Objecten

Zoek op trefwoord

Zoek op trefwoord

Objecten

Navigatie:

Object – persoon, voertuig of iets dat informatie over de locatie verzendt met behulp van een GPS-apparaat.

De sectie Objecten bevindt zich in het linkerpaneel. Ga voor meer informatie over het linkervenster naar het overzicht van de werkruimte.

Lijst met objecten

Met dit paneel kunt u de objectlocatie op de kaart vinden, de geschiedenis bekijken en opdrachten verzenden.

Selecteer objectnaam om de positie op de kaart te zien.

Geschiedenis

In de sectie Geschiedenis kunt u de objectgeschiedenis op de gekozen periode bekijken. Klik op het pictogram voor objectopties zoals hieronder wordt weergegeven.
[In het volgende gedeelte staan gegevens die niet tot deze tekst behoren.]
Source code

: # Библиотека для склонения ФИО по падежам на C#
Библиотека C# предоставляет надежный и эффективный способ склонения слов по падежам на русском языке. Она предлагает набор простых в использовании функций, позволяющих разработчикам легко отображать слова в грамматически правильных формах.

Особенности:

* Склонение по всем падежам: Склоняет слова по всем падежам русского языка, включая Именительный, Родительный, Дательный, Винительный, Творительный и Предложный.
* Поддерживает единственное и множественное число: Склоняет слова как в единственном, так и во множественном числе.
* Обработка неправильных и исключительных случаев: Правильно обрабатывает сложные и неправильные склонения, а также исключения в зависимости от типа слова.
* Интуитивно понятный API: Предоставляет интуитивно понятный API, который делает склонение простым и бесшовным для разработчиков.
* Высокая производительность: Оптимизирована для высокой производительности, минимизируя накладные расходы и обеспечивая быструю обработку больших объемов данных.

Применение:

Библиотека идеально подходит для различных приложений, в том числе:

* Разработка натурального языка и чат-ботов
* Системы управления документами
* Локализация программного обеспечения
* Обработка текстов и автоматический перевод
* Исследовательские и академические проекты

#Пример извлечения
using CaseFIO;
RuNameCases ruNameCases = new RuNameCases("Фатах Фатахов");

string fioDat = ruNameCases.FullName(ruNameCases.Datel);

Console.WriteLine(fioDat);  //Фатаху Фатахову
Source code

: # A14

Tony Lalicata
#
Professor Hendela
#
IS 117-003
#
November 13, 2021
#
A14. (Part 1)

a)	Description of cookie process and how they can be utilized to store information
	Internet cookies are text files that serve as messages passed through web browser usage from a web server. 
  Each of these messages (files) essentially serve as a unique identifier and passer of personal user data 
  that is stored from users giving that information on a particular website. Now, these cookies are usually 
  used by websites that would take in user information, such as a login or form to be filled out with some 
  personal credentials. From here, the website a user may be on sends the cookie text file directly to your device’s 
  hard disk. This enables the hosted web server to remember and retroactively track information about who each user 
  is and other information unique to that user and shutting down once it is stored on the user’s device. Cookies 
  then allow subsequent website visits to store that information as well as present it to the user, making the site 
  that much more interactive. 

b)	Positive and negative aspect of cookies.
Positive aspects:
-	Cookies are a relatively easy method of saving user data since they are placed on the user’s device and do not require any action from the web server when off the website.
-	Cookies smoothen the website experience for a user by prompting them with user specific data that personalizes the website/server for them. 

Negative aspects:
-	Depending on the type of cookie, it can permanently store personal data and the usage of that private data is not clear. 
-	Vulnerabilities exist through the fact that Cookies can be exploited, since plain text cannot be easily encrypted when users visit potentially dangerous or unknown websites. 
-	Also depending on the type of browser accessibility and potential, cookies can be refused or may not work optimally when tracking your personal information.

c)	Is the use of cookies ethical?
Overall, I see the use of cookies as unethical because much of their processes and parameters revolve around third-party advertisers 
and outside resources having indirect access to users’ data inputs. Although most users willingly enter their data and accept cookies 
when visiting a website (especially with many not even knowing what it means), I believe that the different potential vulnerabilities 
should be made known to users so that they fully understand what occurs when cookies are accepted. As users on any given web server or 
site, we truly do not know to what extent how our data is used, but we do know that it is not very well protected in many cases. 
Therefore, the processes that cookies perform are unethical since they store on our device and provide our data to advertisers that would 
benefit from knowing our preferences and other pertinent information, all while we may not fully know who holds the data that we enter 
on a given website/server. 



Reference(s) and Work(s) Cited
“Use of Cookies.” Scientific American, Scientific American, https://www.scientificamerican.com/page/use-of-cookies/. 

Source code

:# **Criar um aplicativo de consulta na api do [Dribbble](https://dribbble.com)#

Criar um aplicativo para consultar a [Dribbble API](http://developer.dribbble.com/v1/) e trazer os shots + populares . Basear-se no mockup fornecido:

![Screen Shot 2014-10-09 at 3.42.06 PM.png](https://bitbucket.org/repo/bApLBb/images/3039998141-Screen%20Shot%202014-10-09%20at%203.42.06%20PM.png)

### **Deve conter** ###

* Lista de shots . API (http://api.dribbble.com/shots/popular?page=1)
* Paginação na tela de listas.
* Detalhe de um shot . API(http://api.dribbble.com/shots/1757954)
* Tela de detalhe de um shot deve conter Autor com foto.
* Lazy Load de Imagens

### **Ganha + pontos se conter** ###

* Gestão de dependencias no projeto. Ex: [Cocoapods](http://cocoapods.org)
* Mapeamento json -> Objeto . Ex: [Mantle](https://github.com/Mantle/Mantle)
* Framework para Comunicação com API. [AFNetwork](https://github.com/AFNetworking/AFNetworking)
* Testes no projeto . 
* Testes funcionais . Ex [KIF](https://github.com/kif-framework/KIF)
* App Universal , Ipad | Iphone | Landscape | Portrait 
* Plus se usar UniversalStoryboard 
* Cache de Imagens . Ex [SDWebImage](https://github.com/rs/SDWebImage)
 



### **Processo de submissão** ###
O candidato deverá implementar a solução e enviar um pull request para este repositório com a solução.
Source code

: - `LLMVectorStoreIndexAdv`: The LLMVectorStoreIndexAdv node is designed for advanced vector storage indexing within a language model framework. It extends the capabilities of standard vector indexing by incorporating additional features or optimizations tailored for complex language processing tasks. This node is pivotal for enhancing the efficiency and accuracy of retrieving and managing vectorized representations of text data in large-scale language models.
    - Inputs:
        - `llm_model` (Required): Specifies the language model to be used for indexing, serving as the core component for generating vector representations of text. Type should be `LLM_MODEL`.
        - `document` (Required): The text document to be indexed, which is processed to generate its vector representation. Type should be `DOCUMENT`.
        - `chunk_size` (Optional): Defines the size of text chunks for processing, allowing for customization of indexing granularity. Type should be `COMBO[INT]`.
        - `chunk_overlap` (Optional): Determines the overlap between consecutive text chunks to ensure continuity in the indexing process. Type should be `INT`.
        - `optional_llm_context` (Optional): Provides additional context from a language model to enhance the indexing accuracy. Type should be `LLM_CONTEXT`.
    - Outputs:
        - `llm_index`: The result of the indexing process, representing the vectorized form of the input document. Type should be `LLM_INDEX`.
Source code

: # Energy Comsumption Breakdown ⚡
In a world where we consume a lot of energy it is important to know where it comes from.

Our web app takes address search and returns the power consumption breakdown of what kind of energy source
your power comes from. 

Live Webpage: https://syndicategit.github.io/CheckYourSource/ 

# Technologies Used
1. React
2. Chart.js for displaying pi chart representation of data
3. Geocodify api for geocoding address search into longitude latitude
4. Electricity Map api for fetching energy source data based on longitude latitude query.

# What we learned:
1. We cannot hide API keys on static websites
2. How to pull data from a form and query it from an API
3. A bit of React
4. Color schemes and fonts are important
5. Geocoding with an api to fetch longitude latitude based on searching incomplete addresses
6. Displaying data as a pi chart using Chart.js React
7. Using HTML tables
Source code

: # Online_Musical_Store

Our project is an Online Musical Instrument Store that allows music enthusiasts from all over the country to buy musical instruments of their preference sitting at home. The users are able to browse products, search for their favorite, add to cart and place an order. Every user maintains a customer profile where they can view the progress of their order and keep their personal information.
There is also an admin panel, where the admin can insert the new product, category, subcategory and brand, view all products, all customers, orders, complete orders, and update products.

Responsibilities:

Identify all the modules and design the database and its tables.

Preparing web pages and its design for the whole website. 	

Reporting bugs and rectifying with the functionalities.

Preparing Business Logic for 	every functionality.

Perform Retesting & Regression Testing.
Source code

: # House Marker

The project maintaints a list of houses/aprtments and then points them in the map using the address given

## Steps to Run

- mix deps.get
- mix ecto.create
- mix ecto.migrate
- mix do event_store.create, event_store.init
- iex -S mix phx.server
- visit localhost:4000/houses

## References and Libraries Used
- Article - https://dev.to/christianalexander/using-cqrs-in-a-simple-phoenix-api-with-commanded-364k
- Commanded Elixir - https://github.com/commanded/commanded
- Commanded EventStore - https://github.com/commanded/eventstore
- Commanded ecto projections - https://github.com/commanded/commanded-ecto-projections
Ga als volgt te werk om geschiedenis te laden:

  1. Druk in het linkerdeelvenster Objecten op het pictogram Opties.
  2. Beweeg muis over Toon menu-item Geschiedenis.
  3. Kies geschiedenisperiode.

Na de geschiedenisperiode verschijnt de objectroute. Selecteer een punt om objectdetails te krijgen.

  • Object – objectnaam.
  • Evenement – naam van het evenement.
  • Adres – adres op geselecteerde punt.
  • Positie – objectcoördinaten.
  • Hoogte – objecthoogte boven zeeniveau.
  • Hoek – object bewegingsrichting.
  • Kwam – wordt weergegeven wanneer het object is geparkeerd.
  • Links – toont wanneer het object weer beweegt.
  • Duur – tijdsperiode waarin het object niet bewoog, werd geparkeerd.
  • Snelheid – objectsnelheid op geselecteerd punt.
  • Tijd – objectdatum en -tijd op het geselecteerde punt.

Volgen

In deze sectie kunt u het gekozen object afzonderlijk van anderen volgen. Het is mogelijk om objecten in hetzelfde webbrowser venster te volgen (extra blok verschijnt) of monitoring te openen in nieuw venster.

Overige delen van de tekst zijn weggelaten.